(Plain-text document sources)
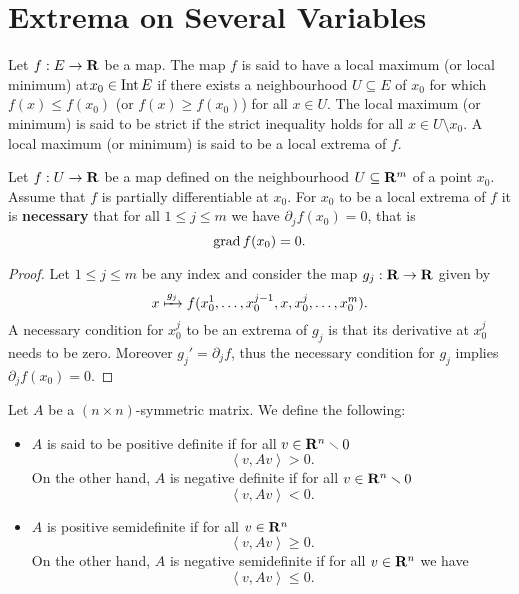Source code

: \section{Extrema on Several Variables}

\begin{definition}
    \label{def:extrema-points}
    Let \(f: E \to \mathbf{R}\) be a map. The map \(f\) is said to have a local maximum (or
    local minimum) at\(x_0 \in \operatorname{Int} E\) if there exists a neighbourhood \(U \subseteq E\) of
    \(x_0\) for which \(f(x) \leq f(x_0)\) (or \(f(x) \geq f(x_0)\)) for all \(x \in
    U\). The local maximum (or minimum) is said to be strict if the strict
    inequality holds for all \(x \in U \setminus x_0\). A local maximum (or minimum) is said
    to be a local extrema of \(f\).
\end{definition}

\begin{theorem}
    \label{thm:local-extrema-necessary-condition}
    Let \(f: U \to \mathbf{R}\) be a map defined on the neighbourhood \(U \subseteq \mathbf{R}^{m}\) of a
    point \(x_0\). Assume that \(f\) is partially differentiable at \(x_0\). For
    \(x_0\) to be a local extrema of \(f\) it is \textbf{necessary} that for all
    \(1 \leq j \leq m\) we have \(\partial_jf(x_0) = 0\), that is
    \[
        \operatorname{grad} f(x_0) = 0.
    \]
\end{theorem}

\begin{proof}
    Let \(1 \leq j \leq m\) be any index and consider the map \(g_{j}: \mathbf{R} \to \mathbf{R}\) given
    by
    \[
        x \xmapsto{g_j} f(x_0^1, \dots, x_0^{j-1}, x, x_0^j, \dots, x_0^m).
    \]
    A necessary condition for \(x_0^j\) to be an extrema of \(g_j\) is that its
    derivative at \(x_0^j\) needs to be zero. Moreover \(g_j' = \partial_{j} f\), thus
    the necessary condition for \(g_j\) implies \(\partial_jf(x_0) = 0\).
\end{proof}

\begin{definition}
    \label{def:symmetric-matrix-definiteness}
    Let \(A\) be a \((n \times n)\)-symmetric matrix. We define the following:
    \begin{itemize}\setlength\itemsep{0em}
        \item \(A\) is said to be positive definite if for all \(v \in \mathbf{R}^n \smallsetminus 0\)
              \[
                  \left\langle v, Av \right\rangle > 0.
              \]
              On the other hand, \(A\) is negative definite if for all \(v \in \mathbf{R}^n \smallsetminus 0\)
              \[
                  \left\langle v, Av \right\rangle < 0.
              \]
        \item \(A\) is positive semidefinite if for all \(v \in \mathbf{R}^n\)
              \[
                  \left\langle v, Av \right\rangle \geq 0.
              \]
              On the other hand, \(A\) is negative semidefinite if for all \(v \in \mathbf{R}^n\) we
              have
              \[
                  \left\langle v, Av \right\rangle \leq 0.
              \]
    \end{itemize}
\end{definition}

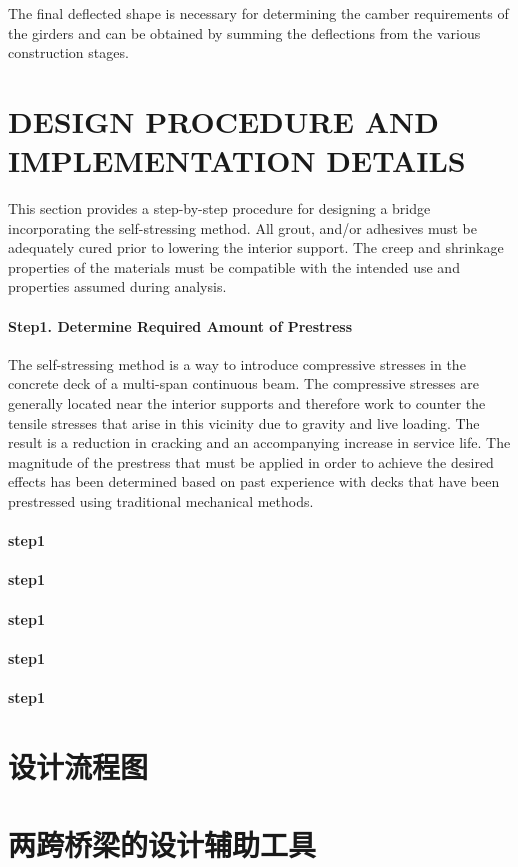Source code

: The final deflected shape is necessary for determining the camber requirements of the girders and can be obtained by summing the deflections from the various construction stages.

\section{DESIGN PROCEDURE AND IMPLEMENTATION DETAILS}

This section provides a step-by-step procedure for designing a bridge incorporating the self-stressing method. All grout, and/or adhesives must be adequately cured prior to lowering the interior support. The creep and shrinkage properties of the materials must be compatible with the intended use and properties assumed during analysis.

\paragraph*{Step1. Determine Required Amount of Prestress}
The self-stressing method is a way to introduce compressive stresses in the concrete deck of a multi-span
continuous beam. The compressive stresses are generally located near the interior supports and therefore work to
counter the tensile stresses that arise in this vicinity due to gravity and live loading. The result is a reduction in
cracking and an accompanying increase in service life. The magnitude of the prestress that must be applied in order
to achieve the desired effects has been determined based on past experience with decks that have been prestressed
using traditional mechanical methods.


\paragraph*{step1}
\paragraph*{step1}
\paragraph*{step1}
\paragraph*{step1}
\paragraph*{step1}


\section{设计流程图}

\section{两跨桥梁的设计辅助工具}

### Assignment
Copy out the data exactly and keep the pictures out.

### Task answer
Source code

: \section{Extrema on Several Variables}

\begin{definition}
    \label{def:extrema-points}
    Let \(f: E \to \mathbf{R}\) be a map. The map \(f\) is said to have a local maximum (or
    local minimum) at\(x_0 \in \operatorname{Int} E\) if there exists a neighbourhood \(U \subseteq E\) of
    \(x_0\) for which \(f(x) \leq f(x_0)\) (or \(f(x) \geq f(x_0)\)) for all \(x \in
    U\). The local maximum (or minimum) is said to be strict if the strict
    inequality holds for all \(x \in U \setminus x_0\). A local maximum (or minimum) is said
    to be a local extrema of \(f\).
\end{definition}

\begin{theorem}
    \label{thm:local-extrema-necessary-condition}
    Let \(f: U \to \mathbf{R}\) be a map defined on the neighbourhood \(U \subseteq \mathbf{R}^{m}\) of a
    point \(x_0\). Assume that \(f\) is partially differentiable at \(x_0\). For
    \(x_0\) to be a local extrema of \(f\) it is \textbf{necessary} that for all
    \(1 \leq j \leq m\) we have \(\partial_jf(x_0) = 0\), that is
    \[
        \operatorname{grad} f(x_0) = 0.
    \]
\end{theorem}

\begin{proof}
    Let \(1 \leq j \leq m\) be any index and consider the map \(g_{j}: \mathbf{R} \to \mathbf{R}\) given
    by
    \[
        x \xmapsto{g_j} f(x_0^1, \dots, x_0^{j-1}, x, x_0^j, \dots, x_0^m).
    \]
    A necessary condition for \(x_0^j\) to be an extrema of \(g_j\) is that its
    derivative at \(x_0^j\) needs to be zero. Moreover \(g_j' = \partial_{j} f\), thus
    the necessary condition for \(g_j\) implies \(\partial_jf(x_0) = 0\).
\end{proof}

\begin{definition}
    \label{def:symmetric-matrix-definiteness}
    Let \(A\) be a \((n \times n)\)-symmetric matrix. We define the following:
    \begin{itemize}\setlength\itemsep{0em}
        \item \(A\) is said to be positive definite if for all \(v \in \mathbf{R}^n \smallsetminus 0\)
              \[
                  \left\langle v, Av \right\rangle > 0.
              \]
              On the other hand, \(A\) is negative definite if for all \(v \in \mathbf{R}^n \smallsetminus 0\)
              \[
                  \left\langle v, Av \right\rangle < 0.
              \]
        \item \(A\) is positive semidefinite if for all \(v \in \mathbf{R}^n\)
              \[
                  \left\langle v, Av \right\rangle \geq 0.
              \]
              On the other hand, \(A\) is negative semidefinite if for all \(v \in \mathbf{R}^n\) we
              have
              \[
                  \left\langle v, Av \right\rangle \leq 0.
              \]
    \end{itemize}
\end{definition}

Source code

: The final deflected shape is necessary for determining the camber requirements of the girders and can be obtained by summing the deflections from the various construction stages.

\section{DESIGN PROCEDURE AND IMPLEMENTATION DETAILS}

This section provides a step-by-step procedure for designing a bridge incorporating the self-stressing method. All grout, and/or adhesives must be adequately cured prior to lowering the interior support. The creep and shrinkage properties of the materials must be compatible with the intended use and properties assumed during analysis.

\paragraph*{Step1. Determine Required Amount of Prestress}
The self-stressing method is a way to introduce compressive stresses in the concrete deck of a multi-span
continuous beam. The compressive stresses are generally located near the interior supports and therefore work to
counter the tensile stresses that arise in this vicinity due to gravity and live loading. The result is a reduction in
cracking and an accompanying increase in service life. The magnitude of the prestress that must be applied in order
to achieve the desired effects has been determined based on past experience with decks that have been prestressed
using traditional mechanical methods.


\paragraph*{step1}
\paragraph*{step1}
\paragraph*{step1}
\paragraph*{step1}
\paragraph*{step1}


\section{设计流程图}

\section{两跨桥梁的设计辅助工具}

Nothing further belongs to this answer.